Por isso, embora inaugure a Fase 4 do MCU, ‘Viúva Negra’ não avança a história mostrada até ‘Vingadores: Ultimato (2019)’. Mas a cena pós-créditos pode dar pistas do que vem por aí.

Passagem de bastão

No filme, aprendemos mais sobre a célebre Sala Vermelha, onde Natasha e outras mulheres foram treinadas na arte da espionagem. E, também, conhecemos a sua disfuncional família, formada pelos pais, Alexei (David Harbour) e Melina (Rachel Weisz) – também espiões russos, e sua irmã mais nova, Yelena (Florence Pugh), que foi igualmente treinada na Sala Vermelha.

O núcleo familiar é excelente. Harbour, que também é o Guardião Vermelho, um decadente herói soviético, entrega um equilibrado senso de ridículo ao personagem, sem deixar que a atuação caia no pastelão. Weisz, uma figura materna ambígua, mostra a profundidade de Melina mesmo sem ter tanto tempo de tela.

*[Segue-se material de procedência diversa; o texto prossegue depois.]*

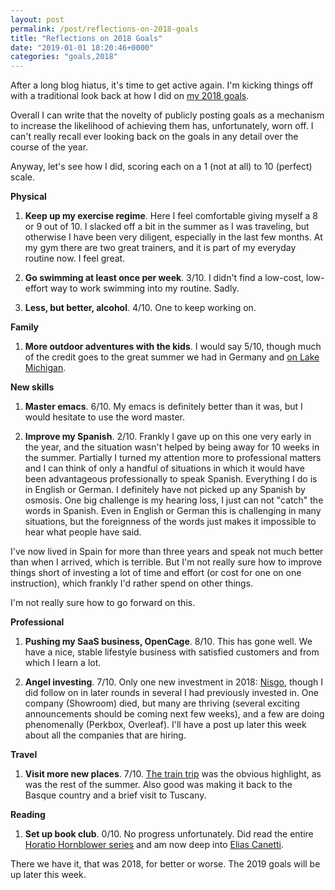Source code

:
 ```yaml
---
layout: post
permalink: /post/reflections-on-2018-goals
title: "Reflections on 2018 Goals"
date: "2019-01-01 18:20:46+0000"
categories: "goals,2018"
---
```


After a long blog hiatus, it's time to get active again. I'm kicking things off
with a traditional look back at how I did on [my 2018 goals](/post/goals-for-2018).

Overall I can write that the novelty of publicly posting goals as a mechanism to
increase the likelihood of achieving them has, unfortunately, worn off.
I can't really recall ever looking back on the goals in any detail over the
course of the year.


Anyway, let's see how I did, scoring each on a 1 (not at all) to 10 (perfect) scale.

**Physical**

1. **Keep up my exercise regime**. Here I feel comfortable giving myself a 8 or 9 out of 10. I slacked off a bit in the summer as I was traveling, but otherwise I have been very diligent, especially in the last few months. At my gym there are
two great trainers, and it is part of my everyday routine now. I feel great.

2. **Go swimming at least once per week**. 3/10. I didn't find a low-cost, low-effort way to work swimming into my routine. Sadly. 

3. **Less, but better, alcohol**. 4/10. One to keep working on.

**Family**

1. **More outdoor adventures with the kids**. I would say 5/10, though much of the credit goes to the great summer we had in Germany and [on Lake Michigan](/post/at-the-lake).

**New skills**

1. **Master emacs**. 6/10. My emacs is definitely better than it was, but I would hesitate to use the word master.

2. **Improve my Spanish**. 2/10. Frankly I gave up on this one very early in the
year, and the situation wasn't helped by being away for 10 weeks in the summer.
Partially I turned my attention more to professional matters and I can think of
only a handful of situations in which it would have been advantageous
professionally to speak Spanish. Everything I do is in English or German.
I definitely have not picked up any Spanish by osmosis. One big challenge is
my hearing loss, I just can not "catch" the words in Spanish. Even in English
or German this is challenging in many situations, but the foreignness of the
words just makes it impossible to hear what people have said.

I've now lived in Spain for more than three years and speak not much better
than when I arrived, which is terrible. But I'm not really sure how to improve
things short of investing a lot of time and effort (or cost for one on one
instruction), which frankly I'd rather spend on other things. 

I'm not really sure how to go forward on this. 


**Professional**

1. **Pushing my SaaS business, OpenCage**. 8/10. This has gone well. We have a
nice, stable lifestyle business with satisfied customers and from which I
learn a lot.

2. **Angel investing**. 7/10. Only one new investment in 2018:
[Nisgo](https://www.nisgo.com/), though I did follow on in later rounds in
several I had previously invested in. One company (Showroom) died, but many are
thriving (several exciting announcements should be coming next few weeks),
and a few are doing phenomenally (Perkbox, Overleaf). I'll have a post up later this week about all
the companies that are hiring. 

**Travel**

1. **Visit more new places**. 7/10. [The train trip](/post/going-interrailing)
was the obvious highlight, as was the rest of the summer. Also good was making
it back to the Basque country and a brief visit to Tuscany.

**Reading**

1. **Set up book club**. 0/10. No progress unfortunately. Did read the entire
[Horatio Hornblower series](https://de.m.wikipedia.org/wiki/Horatio_Hornblower)
and am now deep into [Elias Canetti](https://de.m.wikipedia.org/wiki/Elias_Canetti). 

There we have it, that was 2018, for better or worse.
The 2019 goals will be up later this week.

'Viúva Negra': saiba quem são os novos personagens do filme
Yelena Belova (Florence Pugh). Crédito: Disney/Divulgação

Já Florence Pugh é a maior surpresa do filme. Igualmente uma Viúva Negra, sua personagem pode sinalizar a continuidade do legado de Natasha Romanov no MCU. Mais impulsiva e menos experiente, Yelena ainda não parece uma heroína em sua plenitude, mas é tão cativante quanto sua irmã mais velha.

Ação, espionagem e humor

‘Viúva Negra’ está mais próximo da trama contida de ‘Capitão América 2: o Soldado Invernal’ (2014) do que dos acontecimentos grandiosos da série ‘Vingadores’.

É um filme de ação e espionagem que remete a títulos como a franquia ‘Bourne’ ou ‘Missão Impossível’, porém com uniformes chamativos e um descolamento maior da realidade.

Viúva Negra
Marvel Studios/Divulgação

A direção de Cate Shortland transita bem entre esses universos por vezes conflitantes e imprime sobriedade quando é necessário, mas também abraça os excessos do gênero super-herói.

O humor, por vezes excessivo em algumas produções da Marvel, é bem dosado e assertivo, condizente com a trama. Acerto do roteiro de Eric Pearson (‘WandaVision’).

O saldo final fica acima da média dos títulos do MCU e ‘Viúva Negra’ se sai como uma aventura competente e divertida. Após dois anos sem um novo filme da Marvel – um respiro involuntário, mas válido -, é bom reencontrar esses personagens em uma trama de duas horas.

Não dá para saber se esta será a última aparição de Natasha Romanoff no MCU. Pode ser a despedida de Scarlett Johansson, mas definitivamente não é um adeus da Viúva Negra, seja lá quem assuma o manto no futuro.